Dziś UZP opublikował na swojej stronie internetowej odpowiedź wiceprezesa Dariusza Piasty na interpelację poselską dotyczącą terminu wniesienia odwołania.
Z odpowiedzi wynika, iż jeżeli ostatni dzień terminu upływa w sobotę, to termin ten kończy się następnego dnia roboczego, czyli w poniedziałek.
Pan Wiceprezes powołał się na rozporządzenie unijne dotyczące zasad obliczania okresów, dat i terminów z 1971 r., do którego odwołują się dyrektywy zamówieniowe z 2004 r. Akt ten zrównuje soboty z niedzielami i innymi dniami ustawowo wolnymi od pracy.
Teza, że termin kończący się w sobotę automatycznie przedłuża się do poniedziałku jest bardzo atrakcyjna. Z wielką ochotą wziąłbym się za jej stosowanie – weekend na dopracowanie odwołania to kupa czasu.

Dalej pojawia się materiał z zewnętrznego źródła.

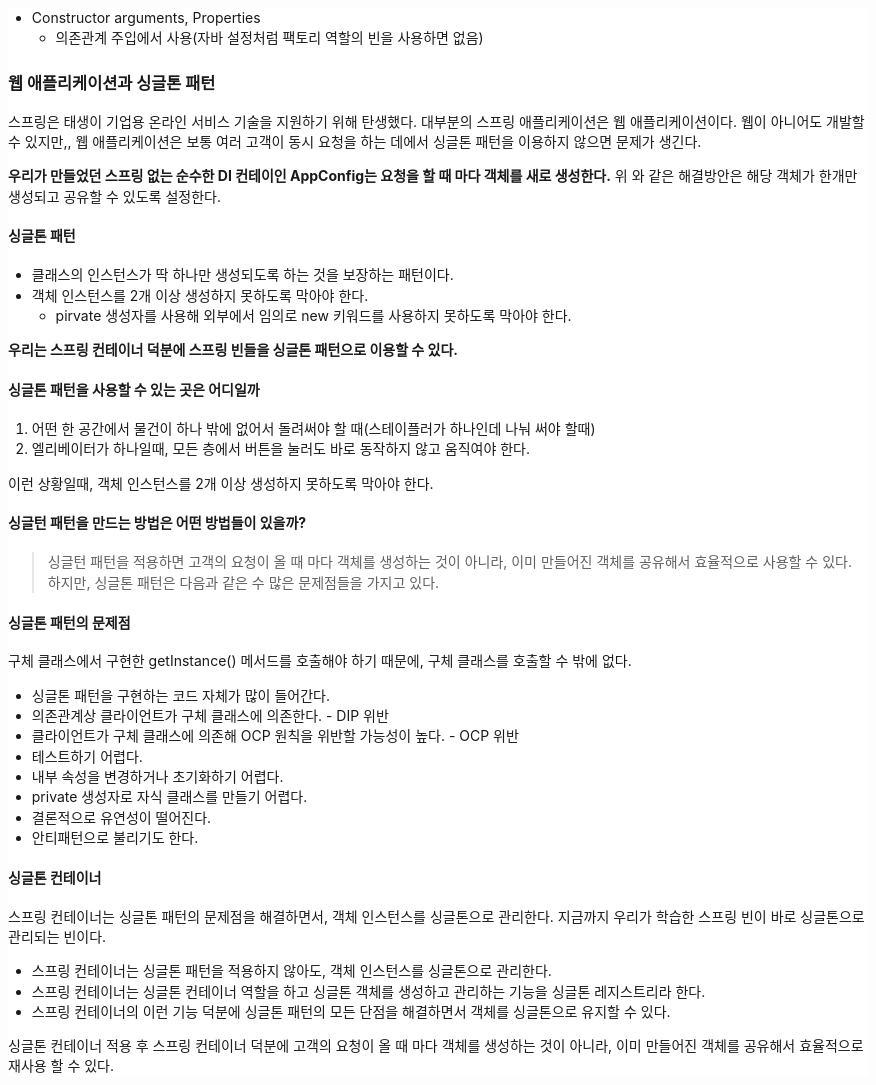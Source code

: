 - Constructor arguments, Properties
  - 의존관계 주입에서 사용(자바 설정처럼 팩토리 역할의 빈을 사용하면 없음)


### 웹 애플리케이션과 싱글톤 패턴
스프링은 태생이 기업용 온라인 서비스 기술을 지원하기 위해 탄생했다.
대부분의 스프링 애플리케이션은 웹 애플리케이션이다. 웹이 아니어도 개발할 수 있지만,,
웹 애플리케이션은 보통 여러 고객이 동시 요청을 하는 데에서 싱글톤 패턴을 이용하지 않으면 문제가 생긴다.

**우리가 만들었던 스프링 없는 순수한 DI 컨테이인 AppConfig는 요청을 할 때 마다 객체를 새로 생성한다.**
위 와 같은 해결방안은 해당 객체가 한개만 생성되고 공유할 수 있도록 설정한다.

[//]: # "**스프링 컨테이너에 스프링 빈을 등록하자**"
#### 싱글톤 패턴
- 클래스의 인스턴스가 딱 하나만 생성되도록 하는 것을 보장하는 패턴이다.
- 객체 인스턴스를 2개 이상 생성하지 못하도록 막아야 한다.
  - pirvate 생성자를 사용해 외부에서 임의로 new 키워드를 사용하지 못하도록 막아야 한다.
    

**우리는 스프링 컨테이너 덕분에 스프링 빈들을 싱글톤 패턴으로 이용할 수 있다.**

#### 싱글톤 패턴을 사용할 수 있는 곳은 어디일까
1. 어떤 한 공간에서 물건이 하나 밖에 없어서 돌려써야 할 때(스테이플러가 하나인데 나눠 써야 할때)
2. 엘리베이터가 하나일때, 모든 층에서 버튼을 눌러도 바로 동작하지 않고 움직여야 한다.

이런 상황일때, 객체 인스턴스를 2개 이상 생성하지 못하도록 막아야 한다.

#### 싱글턴 패턴을 만드는 방법은 어떤 방법들이 있을까? 

> 싱글턴 패턴을 적용하면 고객의 요청이 올 때 마다 객체를 생성하는 것이 아니라,
> 이미 만들어진 객체를 공유해서 효율적으로 사용할 수 있다.
> 하지만, 싱글톤 패턴은 다음과 같은 수 많은 문제점들을 가지고 있다.

#### 싱글톤 패턴의 문제점
구체 클래스에서 구현한 getInstance() 메서드를 호출해야 하기 때문에, 구체 클래스를 호출할 수 밖에 없다.
- 싱글톤 패턴을 구현하는 코드 자체가 많이 들어간다.
- 의존관계상 클라이언트가 구체 클래스에 의존한다. - DIP 위반
- 클라이언트가 구체 클래스에 의존해 OCP 원칙을 위반할 가능성이 높다. - OCP 위반
- 테스트하기 어렵다.
- 내부 속성을 변경하거나 초기화하기 어렵다.
- private 생성자로 자식 클래스를 만들기 어렵다.
- 결론적으로 유연성이 떨어진다.
- 안티패턴으로 불리기도 한다.

#### 싱글톤 컨테이너
스프링 컨테이너는 싱글톤 패턴의 문제점을 해결하면서, 객체 인스턴스를 싱글톤으로 관리한다.
지금까지 우리가 학습한 스프링 빈이 바로 싱글톤으로 관리되는 빈이다.

- 스프링 컨테이너는 싱글톤 패턴을 적용하지 않아도, 객체 인스턴스를 싱글톤으로 관리한다.
- 스프링 컨테이너는 싱글톤 컨테이너 역할을 하고 싱글톤 객체를 생성하고 관리하는 기능을 싱글톤 레지스트리라 한다.
- 스프링 컨테이너의 이런 기능 덕분에 싱글톤 패턴의 모든 단점을 해결하면서 객체를 싱글톤으로 유지할 수 있다.

싱글톤 컨테이너 적용 후
스프링 컨테이너 덕분에 고객의 요청이 올 때 마다 객체를 생성하는 것이 아니라, 이미
만들어진 객체를 공유해서 효율적으로 재사용 할 수 있다.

Ryzyko jest jednak zbyt duże.
Po pierwsze, KIO pochodzi do sprawy „po polsku„, a nie po „brukselsku” – por. postanowienie Izby w sprawie 430/12.
Po drugie, nie mam pewności, czy regulacje unijne mają takie proste przełożenie na postępowania krajowe (do progów unijnych).
O ile w postępowaniach krajowych łatwo zastosować wykładnię „implementacyjną” (przepisy polskie stanowią implementację prawa unijnego i powinny być rozumiane zgodnie z prawem unijnym), o tyle w postępowaniach krajowych wykładnia „prounijna” nie jest już tak oczywista.
Poczekam więc na śmiałków, sam nie będę pchał się przed szereg.